The facts in this matter are not in dispute.  Soon after Hurricane Katrina struck, the federal government issued a call for assistance.  The State of Ohio agreed to send personnel to help with search and rescue.

The turnaround time was very brief.  Notification was received on Friday and the teams were to depart on Sunday.

Assistant Chief Quinn began to seek volunteers to staff the effort.  The needs of the State of Ohio were considered along with the skills that would be needed to most effectively assist in the Gulf Region.  It was decided that only officers who had search and rescue training would be appropriate.  Likewise, the one paramedic within the group of employees would be of great assistance.

The decision was made that any persons who volunteered with added restrictions or qualifications would not be considered due to the short time period for finalizing the group.

The evidence indicates that the State sent employees south with the expectation that their travel would take fourteen (14) hours each way and the deployment could last for up to two weeks.
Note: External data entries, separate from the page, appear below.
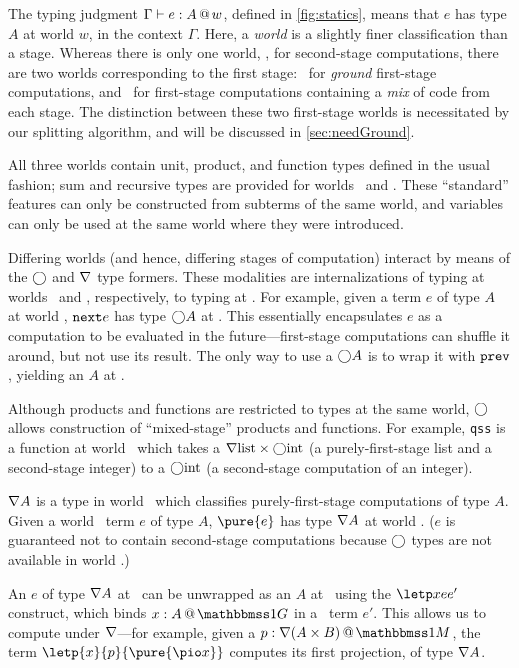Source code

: \begin{abstrsyn}

The typing judgment $\Gamma{} \vdash {e}:{A}~\hspace{-0.15em}\text{@}\hspace{-0.2em}~w$, defined in \ref{fig:statics}, means that
$e$ has type $A$ at world $w$, in the context $\Gamma$. 
Here, a \emph{world} is a slightly finer classification than a stage.
Whereas there is only one world, \bbtwo, for second-stage computations,
there are two worlds corresponding to the first stage:
\bbonep\ for \emph{ground} first-stage computations, and 
\bbonem\ for first-stage computations containing a \emph{mix} of code from each stage. 
The distinction between these two first-stage worlds is necessitated by our splitting algorithm,
and will be discussed in \ref{sec:needGround}.

All three worlds contain unit, product, and function types defined in the usual fashion;
sum and recursive types are provided for worlds \bbonep\ and \bbtwo.
These ``standard'' features can only be constructed from subterms of the same world,
and variables can only be used at the same world where they were introduced.

Differing worlds (and hence, differing stages of computation) interact by means
of the $\bigcirc$ and $\nabla$ type formers.  These modalities are internalizations
of typing at worlds \bbtwo\ and \bbonep, respectively, to typing at \bbonep.
For example, given a term $e$ of type $A$ at world \bbtwo, 
${\tt next}{e}$ has type $\bigcirc A$ at \bbonem. This essentially
encapsulates $e$ as a computation to be evaluated in the future---first-stage
computations can shuffle it around, but not use its result.  The only way to use
a $\bigcirc A$ is to wrap it with ${\tt prev}$, yielding an $A$ at \bbtwo.

Although products and functions are restricted to types at the same world,
$\bigcirc$ allows construction of ``mixed-stage'' products and functions.
For example, \texttt{qss} is a function at world \bbonem\ which takes a
$\nabla{\rm list} \times \bigcirc{\rm int}$ (a purely-first-stage list and a
second-stage integer) to a $\bigcirc{\rm int}$ (a second-stage
computation of an integer).

$\nabla A$ is a type in world \bbonem\ which classifies purely-first-stage
computations of type $A$. Given a world \bbonep\ term $e$ of type $A$,
$\pure{e}$ has type $\nabla A$ at world \bbonem. ($e$ is guaranteed not to contain
second-stage computations because $\bigcirc$ types are not available in world
\bbonep.)

An $e$ of type $\nabla A$ at \bbonem\ can be unwrapped as an $A$ at \bbonep\
using the $\letp xe{e'}$ construct, which binds $\colpure xA$ in a \bbonem\ term
$e'$. This allows us to compute under $\nabla$---for example, given a $\colmix
p{\curr(A\times B)}$, the term $\letp{x}{p}{\pure{\pio x}}$ computes its first
projection, of type $\nabla A$.


\end{abstrsyn}
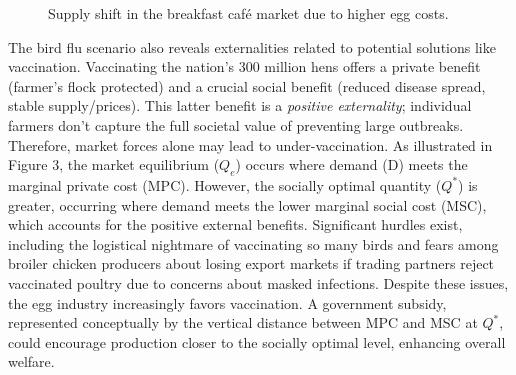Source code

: \documentclass[12pt]{article}
\begin{document}
\begin{doublespace}
\begin{figure}[H]
    \caption{Supply shift in the breakfast caf\'{e} market due to higher egg costs.}
    \label{fig:cafe_market}
  \end{figure}

  The bird flu scenario also reveals externalities related to potential solutions like vaccination. Vaccinating the nation's 300 million hens offers a private benefit (farmer's flock protected) and a crucial social benefit (reduced disease spread, stable supply/prices). This latter benefit is a \emph{positive externality}; individual farmers don't capture the full societal value of preventing large outbreaks. Therefore, market forces alone may lead to under-vaccination. As illustrated in Figure 3, the market equilibrium ($Q_e$) occurs where demand (D) meets the marginal private cost (MPC). However, the socially optimal quantity ($Q^*$) is greater, occurring where demand meets the lower marginal social cost (MSC), which accounts for the positive external benefits. Significant hurdles exist, including the logistical nightmare of vaccinating so many birds and fears among broiler chicken producers about losing export markets if trading partners reject vaccinated poultry due to concerns about masked infections. Despite these issues, the egg industry increasingly favors vaccination. A government subsidy, represented conceptually by the vertical distance between MPC and MSC at $Q^*$, could encourage production closer to the socially optimal level, enhancing overall welfare.


\end{doublespace}
\end{document}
When the Parks Division of the Department of Natural Resources thought it would also be sending a team, it called the FOP and consulted on how to accomplish the goal without violating the Collective Bargaining Agreement.

I do not totally agree with FOP Advocate Mr. Cox that the question the Arbitrator must answer is which section of the Collective Bargaining Agreement governs in this situation.

Both sections must be complied with.  There is no question that the Department of Natural Resources can change schedules in response to an emergency.  An emergency was clearly established in this situation.

The more relevant question for this Arbitrator is whether the right to change schedules excuses the Employer from the requirement to offer overtime to all eligible employees if it is anticipated, even though the overtime will occur as the result of an emergency situation.

If the Employer could convince the Arbitrator that it planned to send employees on this assignment with the expectation that they would remain within forty (40) hours of work per week, or if the Employer had directed its on-site supervisors to refuse to assign or approve overtime then the provisions of Article 22.08 would not apply.

The record shows that overtime was approved thus the conclusion to be drawn is that no such restriction was placed.

Likewise, the realities of the situation to which the Department was responding require a different conclusion.

In un-refuted testimony it was established that the trip was approximately fourteen (14) hours in duration.  The deployed officers and supervisors were sent with the potential of saving lives.  A reasonable person cannot reach the conclusion that the officers participating in this rescue effort were expected to hold their hours to forty (40) per week.  Even if the deployment had lasted for the possible two weeks, the officers would have been limited to only twenty six (26) hours of work per week.  As the situation developed wherein they returned the same week, the actual work time would have been limited to twelve (12) hours.

The very fact that the Employer properly termed and identified this event as an emergency argues against such a limitation being expected of the employees.

The Employer bases much of its defense on the fact, “The Division did not deem this to be an overtime situation.” (Nielsen’s closing argument).  It is not necessary for someone to call a duck a duck for it to be recognized for what it is.  Likewise, it is not necessary for someone to define, in specific words, an overtime opportunity if the Employer should reasonably have concluded that overtime would occur.

Instead, the record would indicate that the Employer considered the need for seniority when (then) Assistant Chief Quinn addressed the situation in his memo to William McGarity in which he stated, “I was informed that Doug Natoce spoke with the president of the FOP and an agreement had been reached that we need not worry about seniority for duty assignments, considering the gravity of the deployment..  For that reason I didn’t place seniority at a high priority.” [4]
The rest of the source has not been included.